16 Aug. 2016 Posted by Center Director in News from the Center

If you’ve ever taken an early morning or early evening stroll, you’ve likely seen wild rabbits as they venture out to forage for food.  Although they can be active during any time of day or night, they are known as being crepuscular, which means they are most active in the twilight hours of both sunrise and sunset.  They have adapted to being most active during these hours to help them avoid predators.
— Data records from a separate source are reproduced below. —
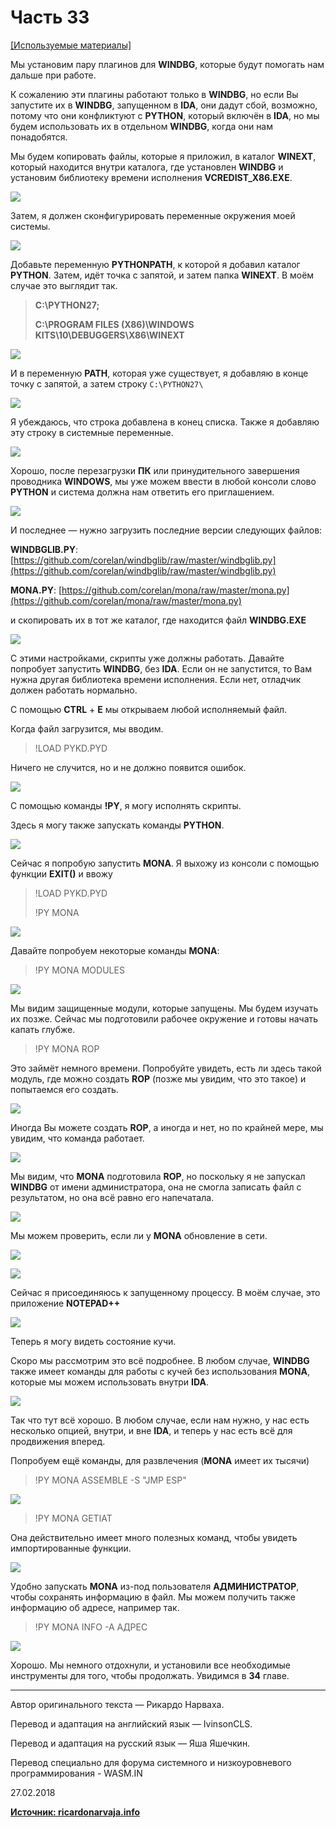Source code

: # Часть 33

[\[Используемые материалы\]](.gitbook/assets/files/33.zip)

Мы установим пару плагинов для **WINDBG**, которые будут помогать нам дальше при работе.

К сожалению эти плагины работают только в **WINDBG**, но если Вы запустите их в **WINDBG**, запущенном в **IDA**, они дадут сбой, возможно, потому что они конфликтуют с **PYTHON**, который включён в **IDA**, но мы будем использовать их в отдельном **WINDBG**, когда они нам понадобятся.

Мы будем копировать файлы, которые я приложил, в каталог **WINEXT**, который находится внутри каталога, где установлен **WINDBG** и установим библиотеку времени исполнения **VCREDIST\_X86.EXE**.

![](.gitbook/assets/33/01.png)

Затем, я должен сконфигурировать переменные окружения моей системы.

![](.gitbook/assets/33/02.png)

Добавьте переменную **PYTHONPATH**, к которой я добавил каталог **PYTHON**. Затем, идёт точка с запятой, и затем папка **WINEXT**. В моём случае это выглядит так.

> **C:\PYTHON27;**
>
> **C:\PROGRAM FILES \(X86\)\WINDOWS KITS\10\DEBUGGERS\X86\WINEXT**

![](.gitbook/assets/33/03.png)

И в переменную **PATH**, которая уже существует, я добавляю в конце точку с запятой, а затем строку `C:\PYTHON27\`

![](.gitbook/assets/33/04.png)

Я убеждаюсь, что строка добавлена в конец списка. Также я добавляю эту строку в системные переменные.

![](.gitbook/assets/33/05.png)

Хорошо, после перезагрузки **ПК** или принудительного завершения проводника **WINDOWS**, мы уже можем ввести в любой консоли слово **PYTHON** и система должна нам ответить его приглашением.

![](.gitbook/assets/33/06.png)

И последнее — нужно загрузить последние версии следующих файлов:

**WINDBGLIB.PY**: [https://github.com/corelan/windbglib/raw/master/windbglib.py](https://github.com/corelan/windbglib/raw/master/windbglib.py)

**MONA.PY**: [https://github.com/corelan/mona/raw/master/mona.py](https://github.com/corelan/mona/raw/master/mona.py)

и скопировать их в тот же каталог, где находится файл **WINDBG.EXE**

![](.gitbook/assets/33/07.png)

С этими настройками, скрипты уже должны работать. Давайте попробует запустить **WINDBG**, без **IDA**. Если он не запустится, то Вам нужна другая библиотека времени исполнения. Если нет, отладчик должен работать нормально.

С помощью **CTRL** + **E** мы открываем любой исполняемый файл.

Когда файл загрузится, мы вводим.

> !LOAD PYKD.PYD

Ничего не случится, но и не должно появится ошибок.

![](.gitbook/assets/33/08.png)

С помощью команды **!PY**, я могу исполнять скрипты.

Здесь я могу также запускать команды **PYTHON**.

![](.gitbook/assets/33/09.png)

Сейчас я попробую запустить **MONA**. Я выхожу из консоли с помощью функции **EXIT\(\)** и ввожу

> !LOAD PYKD.PYD
>
> !PY MONA

![](.gitbook/assets/33/10.png)

Давайте попробуем некоторые команды **MONA**:

> !PY MONA MODULES

![](.gitbook/assets/33/11.png)

Мы видим защищенные модули, которые запущены. Мы будем изучать их позже. Сейчас мы подготовили рабочее окружение и готовы начать капать глубже.

> !PY MONA ROP

Это займёт немного времени. Попробуйте увидеть, есть ли здесь такой модуль, где можно создать **ROP** \(позже мы увидим, что это такое\) и попытаемся его создать.

![](.gitbook/assets/33/12.png)

Иногда Вы можете создать **ROP**, а иногда и нет, но по крайней мере, мы увидим, что команда работает.

![](.gitbook/assets/33/13.png)

Мы видим, что **MONA** подготовила **ROP**, но поскольку я не запускал **WINDBG** от имени администратора, она не смогла записать файл с результатом, но она всё равно его напечатала.

![](.gitbook/assets/33/14.png)

Мы можем проверить, если ли у **MONA** обновление в сети.

![](.gitbook/assets/33/15.png)

![](.gitbook/assets/33/16.png)

Сейчас я присоединяюсь к запущенному процессу. В моём случае, это приложение **NOTEPAD++**

![](.gitbook/assets/33/17.png)

Теперь я могу видеть состояние кучи.

Скоро мы рассмотрим это всё подробнее. В любом случае, **WINDBG** также имеет команды для работы с кучей без использования **MONA**, которые мы можем использовать внутри **IDA**.

![](.gitbook/assets/33/18.png)

Так что тут всё хорошо. В любом случае, если нам нужно, у нас есть несколько опцией, внутри, и вне **IDA**, и теперь у нас есть всё для продвижения вперед.

Попробуем ещё команды, для развлечения \(**MONA** имеет их тысячи\)

> !PY MONA ASSEMBLE -S "JMP ESP"

![](.gitbook/assets/33/19.png)

> !PY MONA GETIAT

Она действительно имеет много полезных команд, чтобы увидеть импортированные функции.

![](.gitbook/assets/33/20.png)

Удобно запускать **MONA** из-под пользователя **АДМИНИСТРАТОР**, чтобы сохранять информацию в файл. Мы можем получить также информацию об адресе, например так.

> !PY MONA INFO -A АДРЕС

![](.gitbook/assets/33/21.png)

Хорошо. Мы немного отдохнули, и установили все необходимые инструменты для того, чтобы продолжать. Увидимся в **34** главе.

* * *

Автор оригинального текста — Рикардо Нарваха.

Перевод и адаптация на английский  язык — IvinsonCLS.

Перевод и адаптация на русский язык — Яша Яшечкин.

Перевод специально для форума системного и низкоуровневого программирования - WASM.IN

27.02.2018

[**Источник: ricardonarvaja.info**](http://ricardonarvaja.info/WEB/IDA%20DESDE%20CERO/CURSO%20DE%20IDA%20TUTES/33-INTRODUCCION%20AL%20REVERSING%20CON%20IDA%20PRO%20DESDE%20CERO.docx)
In our part of Texas, we have two species of wild rabbits; the Eastern cottontail and the swamp (or marsh) rabbit.  Both of these species are true rabbits (as opposed to the hare).  The Jackrabbit, which is found in western Texas, is actually not a rabbit at all, but a hare.  There are some significant differences, both in appearance and behavior.  True rabbits build elaborate and sheltered nests as their young are nearly helpless at birth.  Rabbits are smaller than hares and also have somewhat shorter ears and legs.  Since jackrabbits are born with eyes open, body fully furred, and with the ability to hop around only moments after its birth, they have no need for an elaborate nest.  In fact, the jackrabbit mother builds no nest at all.

The smallest species of rabbit in our area is the Eastern cottontail.  Adults typically weigh only two to three pounds.  The nest of the cottontail is a saucer-like depression three or four inches deep and about eight inches across. The female (doe) lines the nest with mouthfuls of soft, dead grass mixed with fur from her chest.  Since the mother rabbit does not stay with the nest, a covering of grass and fur is used to hide the nest and keep the young warm and dry.  At birth young cottontails are nearly hairless, blind, and completely dependent on their mother's care.  Cottontail babies can be easily identified by the white spot on their heads, which gradually fades by the time they are about four weeks old.  Since many other animals prey on rabbits, less than half of the young will survive to leave the nest and many others will be killed before reaching maturity.  The 85-percent mortality rate of young rabbits is offset by their reproduction potential.  Cottontails may have four to five litters each year with as many as eight young per litter.  However, the average litter size is four.  Newborn cottontails grow rapidly.  When they are six to eight days old, their eyes and ears begin to open, and the young can move about and squeal.  By the time they are two weeks old they have a fully-developed fur coat and are ready to leave the nest.  By three to four weeks old, they are completely weaned they begin to fend for themselves.  By the time they are four to five months old they are completely mature and cannot be distinguished from adults.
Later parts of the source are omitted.